Jand I are sitting in the car [1] at the traffic lights.

Friday evening. Edinburgh. We have tickets for a show. A show that started four minutes ago. Clearly, we are not going to see it.

There is a silence in the car. The silence is festering. Having spent the last 20 minutes looking for somewhere to park I am now driving past the Meadows. "We could just go home," J says eventually. I look at her, say nothing. She is quiet for a minute and then speaks up again. "I didn't say we couldn't come by train."

"What?"

"I just said I don't like trains. Which is true."

"I know it's true. But when you say 'I don't like trains' I presume you mean 'I'm therefore not going to travel by train'. That's why I am driving around Edinburgh at the tail end of the rush hour looking for somewhere to park even though it is too late now anyway and we have missed the show and the tickets will go to waste."

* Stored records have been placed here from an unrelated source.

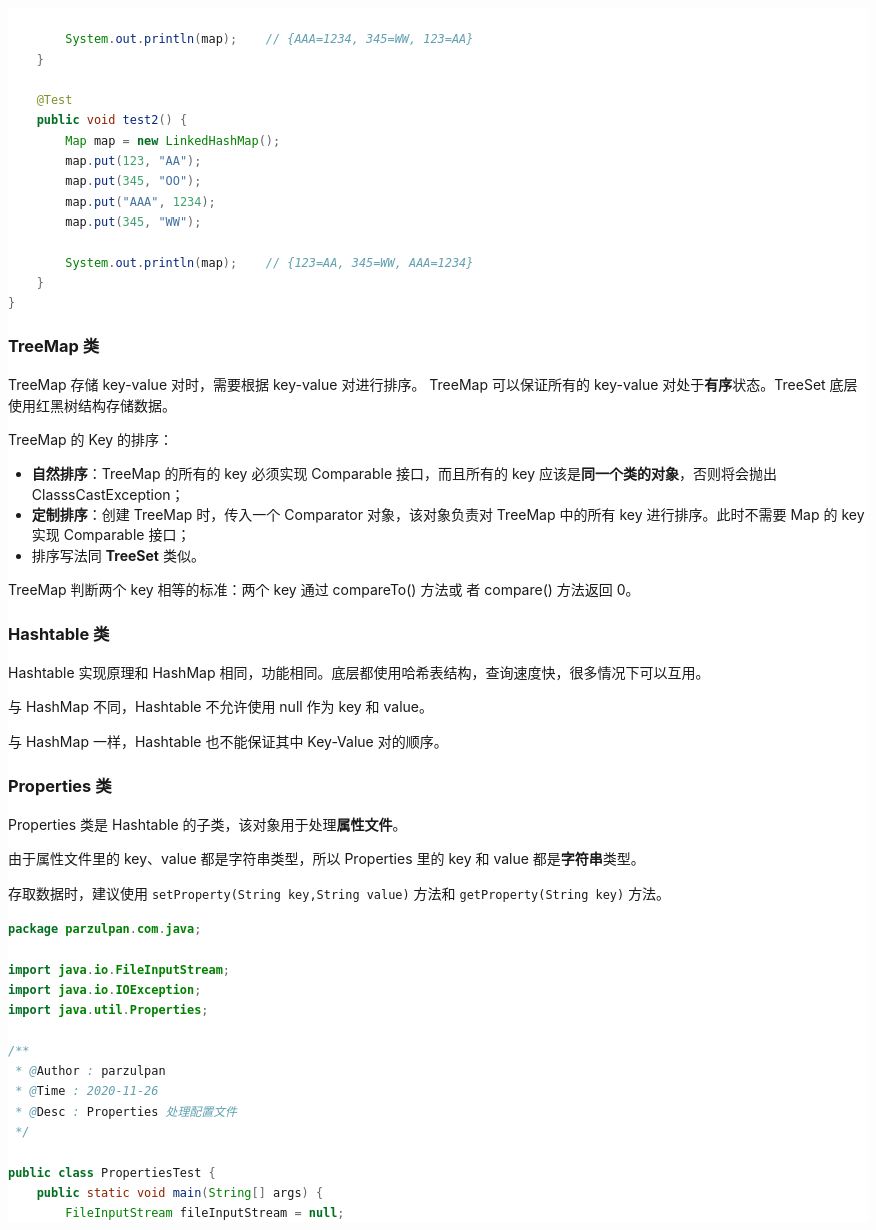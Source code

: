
 ```java

        System.out.println(map);    // {AAA=1234, 345=WW, 123=AA}
    }

    @Test
    public void test2() {
        Map map = new LinkedHashMap();
        map.put(123, "AA");
        map.put(345, "OO");
        map.put("AAA", 1234);
        map.put(345, "WW");

        System.out.println(map);    // {123=AA, 345=WW, AAA=1234}
    }
}
```

### TreeMap 类

TreeMap 存储 key-value 对时，需要根据 key-value 对进行排序。
TreeMap 可以保证所有的 key-value 对处于**有序**状态。TreeSet 底层使用红黑树结构存储数据。

TreeMap 的 Key 的排序：

* **自然排序**：TreeMap 的所有的 key 必须实现 Comparable 接口，而且所有的 key 应该是**同一个类的对象**，否则将会抛出 ClasssCastException；
* **定制排序**：创建 TreeMap 时，传入一个 Comparator 对象，该对象负责对 TreeMap 中的所有 key 进行排序。此时不需要 Map 的 key 实现
Comparable 接口；
* 排序写法同 **TreeSet** 类似。

TreeMap 判断两个 key 相等的标准：两个 key 通过 compareTo() 方法或
者 compare() 方法返回 0。

### Hashtable 类

Hashtable 实现原理和 HashMap 相同，功能相同。底层都使用哈希表结构，查询速度快，很多情况下可以互用。

与 HashMap 不同，Hashtable 不允许使用 null 作为 key 和 value。

与 HashMap 一样，Hashtable 也不能保证其中 Key-Value 对的顺序。

### Properties 类

Properties 类是 Hashtable 的子类，该对象用于处理**属性文件**。

由于属性文件里的 key、value 都是字符串类型，所以 Properties 里的 key
和 value 都是**字符串**类型。

存取数据时，建议使用 `setProperty(String key,String value)` 方法和
 `getProperty(String key)` 方法。

```java
package parzulpan.com.java;

import java.io.FileInputStream;
import java.io.IOException;
import java.util.Properties;

/**
 * @Author : parzulpan
 * @Time : 2020-11-26
 * @Desc : Properties 处理配置文件
 */

public class PropertiesTest {
    public static void main(String[] args) {
        FileInputStream fileInputStream = null;

```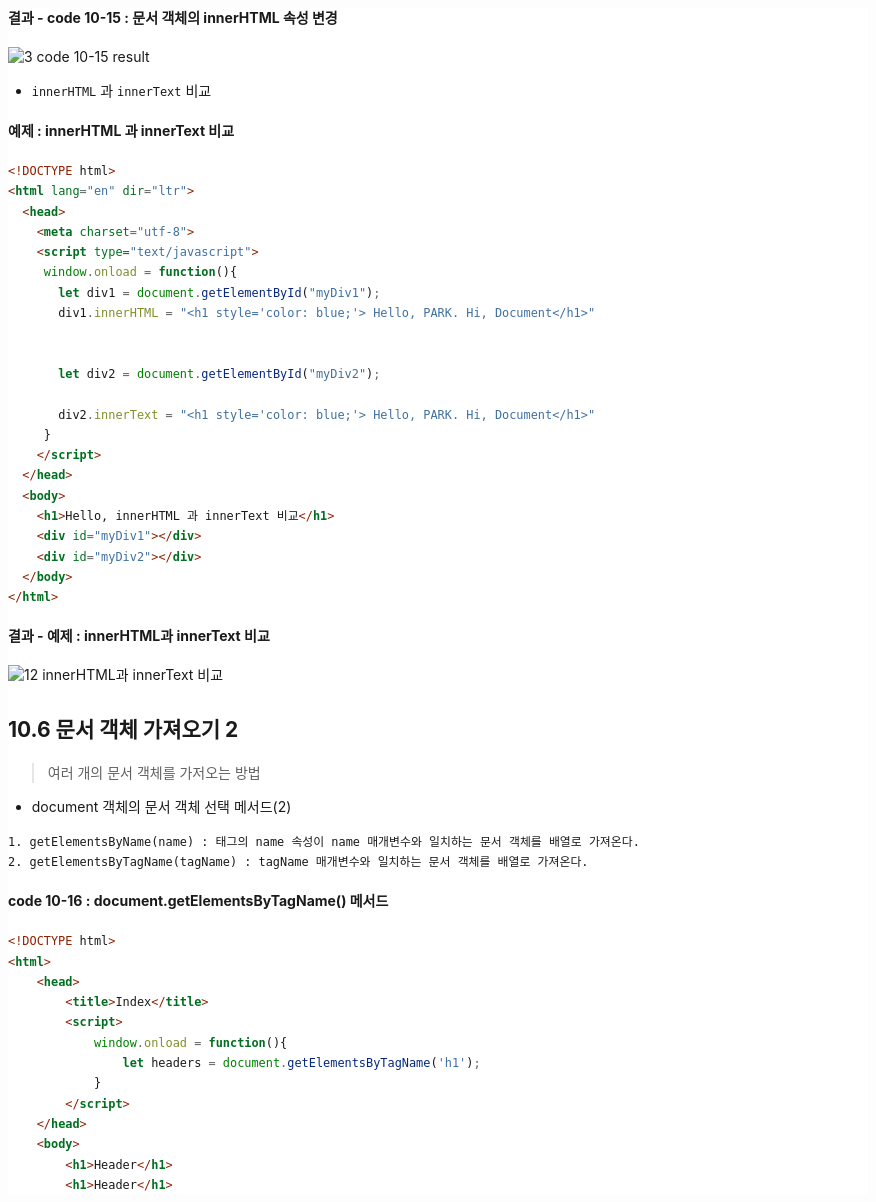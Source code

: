 #### 결과 - code 10-15 : 문서 객체의 innerHTML 속성 변경

![3  code 10-15 result](https://user-images.githubusercontent.com/55272324/73744893-1e2a2880-4795-11ea-8cd5-c9ac3eb050c3.PNG)

* `innerHTML` 과 `innerText` 비교 

#### 예제 : innerHTML 과 innerText 비교

```html
<!DOCTYPE html>
<html lang="en" dir="ltr">
  <head>
    <meta charset="utf-8">
    <script type="text/javascript">
     window.onload = function(){
       let div1 = document.getElementById("myDiv1");
       div1.innerHTML = "<h1 style='color: blue;'> Hello, PARK. Hi, Document</h1>"


       let div2 = document.getElementById("myDiv2");

       div2.innerText = "<h1 style='color: blue;'> Hello, PARK. Hi, Document</h1>"
     }
    </script>
  </head>
  <body>
    <h1>Hello, innerHTML 과 innerText 비교</h1>
    <div id="myDiv1"></div>
    <div id="myDiv2"></div>
  </body>
</html>

```

#### 결과 - 예제 : innerHTML과 innerText 비교

![12  innerHTML과 innerText 비교](https://user-images.githubusercontent.com/55272324/73323702-a12a1b00-428b-11ea-84ac-89d06cd7be85.PNG)



## 10.6 문서 객체 가져오기 2

> 여러 개의 문서 객체를 가저오는 방법

* document 객체의 문서 객체 선택 메서드(2) 

```html
1. getElementsByName(name) : 태그의 name 속성이 name 매개변수와 일치하는 문서 객체를 배열로 가져온다.
2. getElementsByTagName(tagName) : tagName 매개변수와 일치하는 문서 객체를 배열로 가져온다.
```

#### code 10-16 : document.getElementsByTagName() 메서드

```html
<!DOCTYPE html>
<html>
    <head>
        <title>Index</title>
        <script>
            window.onload = function(){
                let headers = document.getElementsByTagName('h1');
            }
        </script>
    </head>
    <body>
        <h1>Header</h1>
        <h1>Header</h1>
```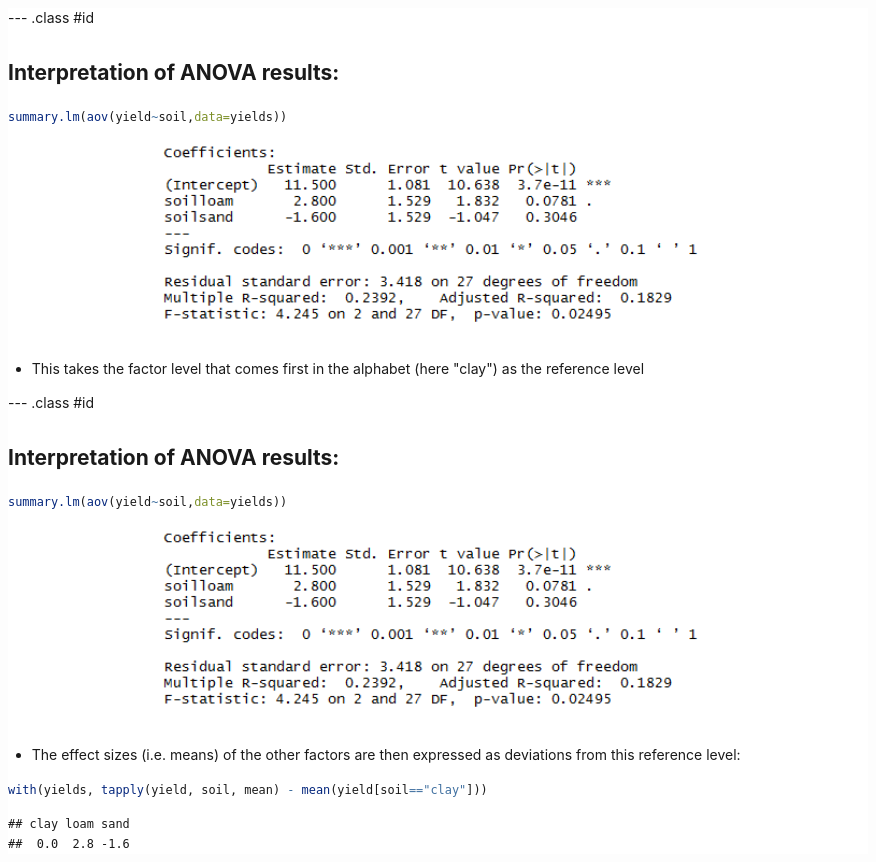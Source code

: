 
---  .class #id 

## Interpretation of ANOVA results:  

```r
summary.lm(aov(yield~soil,data=yields))
```

<div style='text-align: center;'>
    <img src="assets/img/ANOVA_summary_lm.png" style="height:200px"></img>
</div>

- This takes the factor level that comes first in the alphabet (here "clay") as the reference level


---  .class #id 

## Interpretation of ANOVA results:  

```r
summary.lm(aov(yield~soil,data=yields))
```

<div style='text-align: center;'>
    <img src="assets/img/ANOVA_summary_lm.png" style="height:200px"></img>
</div>

- The effect sizes (i.e. means) of the other factors are then expressed as deviations from this reference level:

```r
with(yields, tapply(yield, soil, mean) - mean(yield[soil=="clay"]))
```

```
## clay loam sand 
##  0.0  2.8 -1.6
```
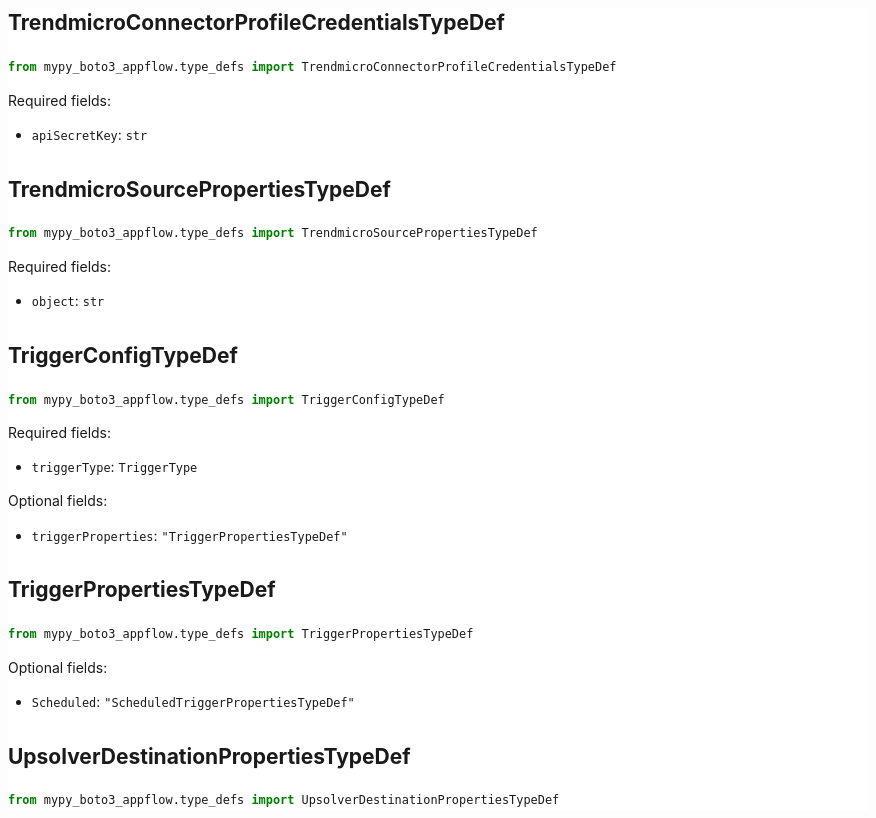 
## TrendmicroConnectorProfileCredentialsTypeDef

```python
from mypy_boto3_appflow.type_defs import TrendmicroConnectorProfileCredentialsTypeDef
```


Required fields:
- `apiSecretKey`: `str`




## TrendmicroSourcePropertiesTypeDef

```python
from mypy_boto3_appflow.type_defs import TrendmicroSourcePropertiesTypeDef
```


Required fields:
- `object`: `str`




## TriggerConfigTypeDef

```python
from mypy_boto3_appflow.type_defs import TriggerConfigTypeDef
```


Required fields:
- `triggerType`: `TriggerType`



Optional fields:
- `triggerProperties`: `"TriggerPropertiesTypeDef"`


## TriggerPropertiesTypeDef

```python
from mypy_boto3_appflow.type_defs import TriggerPropertiesTypeDef
```




Optional fields:
- `Scheduled`: `"ScheduledTriggerPropertiesTypeDef"`


## UpsolverDestinationPropertiesTypeDef

```python
from mypy_boto3_appflow.type_defs import UpsolverDestinationPropertiesTypeDef
```
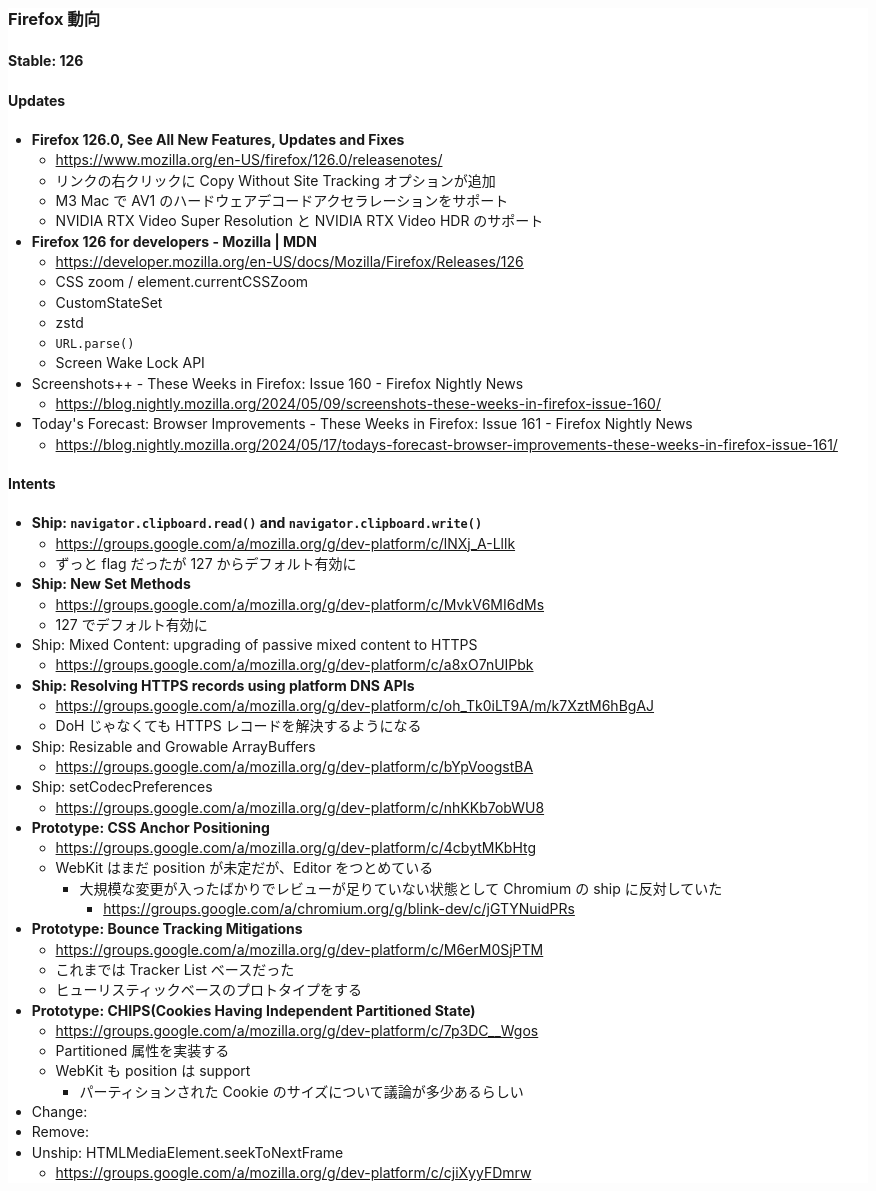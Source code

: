 ### Firefox 動向

#### Stable: 126

#### Updates

- **Firefox 126.0, See All New Features, Updates and Fixes**
  - https://www.mozilla.org/en-US/firefox/126.0/releasenotes/
  - リンクの右クリックに Copy Without Site Tracking オプションが追加
  - M3 Mac で AV1 のハードウェアデコードアクセラレーションをサポート
  - NVIDIA RTX Video Super Resolution と NVIDIA RTX Video HDR のサポート
- **Firefox 126 for developers - Mozilla | MDN**
  - https://developer.mozilla.org/en-US/docs/Mozilla/Firefox/Releases/126
  - CSS zoom / element.currentCSSZoom
  - CustomStateSet
  - zstd
  - `URL.parse()`
  - Screen Wake Lock API
- Screenshots++ - These Weeks in Firefox: Issue 160 - Firefox Nightly News
  - https://blog.nightly.mozilla.org/2024/05/09/screenshots-these-weeks-in-firefox-issue-160/
- Today's Forecast: Browser Improvements - These Weeks in Firefox: Issue 161 - Firefox Nightly News
  - https://blog.nightly.mozilla.org/2024/05/17/todays-forecast-browser-improvements-these-weeks-in-firefox-issue-161/

#### Intents

- **Ship: `navigator.clipboard.read()` and `navigator.clipboard.write()`**
  - https://groups.google.com/a/mozilla.org/g/dev-platform/c/lNXj_A-Lllk
  - ずっと flag だったが 127 からデフォルト有効に
- **Ship: New Set Methods**
  - https://groups.google.com/a/mozilla.org/g/dev-platform/c/MvkV6MI6dMs
  - 127 でデフォルト有効に
- Ship: Mixed Content: upgrading of passive mixed content to HTTPS
  - https://groups.google.com/a/mozilla.org/g/dev-platform/c/a8xO7nUIPbk
- **Ship: Resolving HTTPS records using platform DNS APIs**
  - https://groups.google.com/a/mozilla.org/g/dev-platform/c/oh_Tk0iLT9A/m/k7XztM6hBgAJ
  - DoH じゃなくても HTTPS レコードを解決するようになる
- Ship: Resizable and Growable ArrayBuffers
  - https://groups.google.com/a/mozilla.org/g/dev-platform/c/bYpVoogstBA
- Ship: setCodecPreferences
  - https://groups.google.com/a/mozilla.org/g/dev-platform/c/nhKKb7obWU8
- **Prototype: CSS Anchor Positioning**
  - https://groups.google.com/a/mozilla.org/g/dev-platform/c/4cbytMKbHtg
  - WebKit はまだ position が未定だが、Editor をつとめている
    - 大規模な変更が入ったばかりでレビューが足りていない状態として Chromium の ship に反対していた
      - https://groups.google.com/a/chromium.org/g/blink-dev/c/jGTYNuidPRs
- **Prototype: Bounce Tracking Mitigations**
  - https://groups.google.com/a/mozilla.org/g/dev-platform/c/M6erM0SjPTM
  - これまでは Tracker List ベースだった
  - ヒューリスティックベースのプロトタイプをする
- **Prototype: CHIPS(Cookies Having Independent Partitioned State)**
  - https://groups.google.com/a/mozilla.org/g/dev-platform/c/7p3DC__Wgos
  - Partitioned 属性を実装する
  - WebKit も position は support
    - パーティションされた Cookie のサイズについて議論が多少あるらしい
- Change:
- Remove:
- Unship: HTMLMediaElement.seekToNextFrame
  - https://groups.google.com/a/mozilla.org/g/dev-platform/c/cjiXyyFDmrw
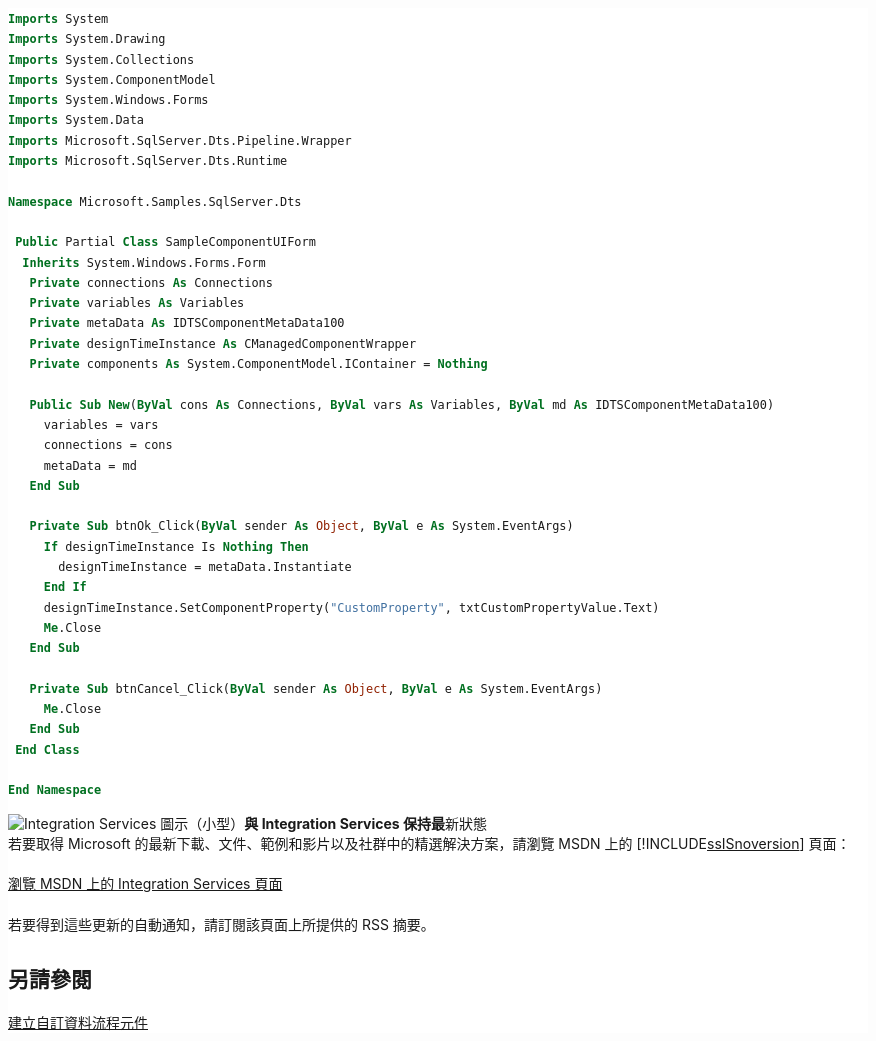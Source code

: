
 ```vb
Imports System 
Imports System.Drawing 
Imports System.Collections 
Imports System.ComponentModel 
Imports System.Windows.Forms 
Imports System.Data 
Imports Microsoft.SqlServer.Dts.Pipeline.Wrapper 
Imports Microsoft.SqlServer.Dts.Runtime 

Namespace Microsoft.Samples.SqlServer.Dts 

 Public Partial Class SampleComponentUIForm 
  Inherits System.Windows.Forms.Form 
   Private connections As Connections 
   Private variables As Variables 
   Private metaData As IDTSComponentMetaData100 
   Private designTimeInstance As CManagedComponentWrapper 
   Private components As System.ComponentModel.IContainer = Nothing 

   Public Sub New(ByVal cons As Connections, ByVal vars As Variables, ByVal md As IDTSComponentMetaData100) 
     variables = vars 
     connections = cons 
     metaData = md 
   End Sub 

   Private Sub btnOk_Click(ByVal sender As Object, ByVal e As System.EventArgs) 
     If designTimeInstance Is Nothing Then 
       designTimeInstance = metaData.Instantiate 
     End If 
     designTimeInstance.SetComponentProperty("CustomProperty", txtCustomPropertyValue.Text) 
     Me.Close 
   End Sub 

   Private Sub btnCancel_Click(ByVal sender As Object, ByVal e As System.EventArgs) 
     Me.Close 
   End Sub 
 End Class 

End Namespace
```

![Integration Services 圖示（小型）](../../media/dts-16.gif "Integration Services 圖示 (小)")**與 Integration Services 保持最**新狀態  <br /> 若要取得 Microsoft 的最新下載、文件、範例和影片以及社群中的精選解決方案，請瀏覽 MSDN 上的 [!INCLUDE[ssISnoversion](../../../includes/ssisnoversion-md.md)] 頁面：<br /><br /> [瀏覽 MSDN 上的 Integration Services 頁面](https://go.microsoft.com/fwlink/?LinkId=136655)<br /><br /> 若要得到這些更新的自動通知，請訂閱該頁面上所提供的 RSS 摘要。

## <a name="see-also"></a>另請參閱
 [建立自訂資料流程元件](creating-a-custom-data-flow-component.md)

We slow to a stop for lights. Silence again. A seething silence now. I have not had a good Edinburgh festival, I realise while I stew. I have seen about two shows all told. One comedian telling the story of his life in rhyming couplets [2] and a Polish dancer at Dance Base twerking violently to Sympathy For The Devil [3]. And I only saw those two because I cracked and went off on my own for a day in the middle of our family holiday. Because Daughters Number One and Two have shown as little interest in the world's greatest arts festival as Kim Kardashian does in anonymity.

"We could go to a movie." J says when we finally find somewhere to park off Lothian Road. "No," I say. "We have come to see something at the festival and that is what we are going to do."

An hour later I am wishing I had not been so adamant. We are in a conference room of a hotel converted into a theatre space. And the show we are watching - which I insisted on going to see because I wanted to say I had seen something - is awful. No, that's not right. Awful is too small a word for what we are witnessing.

It is not the cast's fault. They are young and enthusiastic and trying their best. But it is musical theatre. What was I thinking? I hate musical theatre. And this is really bad musical theatre. Even Andrew Lloyd Webber would be embarrassed by this. If I had not been so bull-headed, I think, I could have been in the Filmhouse. I have chosen badly.

The show finishes. We walk back to the car in silence. Can you be smugly quiet? J is proving it is possible.